Each record below has to be printed verbatim.

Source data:
-------
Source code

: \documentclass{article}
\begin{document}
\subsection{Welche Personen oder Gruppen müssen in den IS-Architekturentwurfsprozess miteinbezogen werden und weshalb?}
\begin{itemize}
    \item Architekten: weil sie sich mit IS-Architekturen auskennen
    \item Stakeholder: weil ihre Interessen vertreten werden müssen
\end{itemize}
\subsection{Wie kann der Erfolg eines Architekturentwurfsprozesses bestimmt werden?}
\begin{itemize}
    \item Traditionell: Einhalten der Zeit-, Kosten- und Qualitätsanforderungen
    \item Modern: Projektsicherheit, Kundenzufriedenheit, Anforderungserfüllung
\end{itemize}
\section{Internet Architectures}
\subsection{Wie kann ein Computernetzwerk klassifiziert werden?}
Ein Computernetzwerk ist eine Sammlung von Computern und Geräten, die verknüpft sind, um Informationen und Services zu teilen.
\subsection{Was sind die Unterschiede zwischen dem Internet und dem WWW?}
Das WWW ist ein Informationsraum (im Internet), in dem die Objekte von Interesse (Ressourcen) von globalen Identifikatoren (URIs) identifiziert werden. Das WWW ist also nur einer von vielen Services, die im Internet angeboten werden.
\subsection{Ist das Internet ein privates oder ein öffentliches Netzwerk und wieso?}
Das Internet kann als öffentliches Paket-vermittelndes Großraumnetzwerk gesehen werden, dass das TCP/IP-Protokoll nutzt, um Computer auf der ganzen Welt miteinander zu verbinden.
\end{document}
-------
Expected answer:
Source code

: \documentclass{article}
\begin{document}
\subsection{Welche Personen oder Gruppen müssen in den IS-Architekturentwurfsprozess miteinbezogen werden und weshalb?}
\begin{itemize}
    \item Architekten: weil sie sich mit IS-Architekturen auskennen
    \item Stakeholder: weil ihre Interessen vertreten werden müssen
\end{itemize}
\subsection{Wie kann der Erfolg eines Architekturentwurfsprozesses bestimmt werden?}
\begin{itemize}
    \item Traditionell: Einhalten der Zeit-, Kosten- und Qualitätsanforderungen
    \item Modern: Projektsicherheit, Kundenzufriedenheit, Anforderungserfüllung
\end{itemize}
\section{Internet Architectures}
\subsection{Wie kann ein Computernetzwerk klassifiziert werden?}
Ein Computernetzwerk ist eine Sammlung von Computern und Geräten, die verknüpft sind, um Informationen und Services zu teilen.
\subsection{Was sind die Unterschiede zwischen dem Internet und dem WWW?}
Das WWW ist ein Informationsraum (im Internet), in dem die Objekte von Interesse (Ressourcen) von globalen Identifikatoren (URIs) identifiziert werden. Das WWW ist also nur einer von vielen Services, die im Internet angeboten werden.
\subsection{Ist das Internet ein privates oder ein öffentliches Netzwerk und wieso?}
Das Internet kann als öffentliches Paket-vermittelndes Großraumnetzwerk gesehen werden, dass das TCP/IP-Protokoll nutzt, um Computer auf der ganzen Welt miteinander zu verbinden.
\end{document}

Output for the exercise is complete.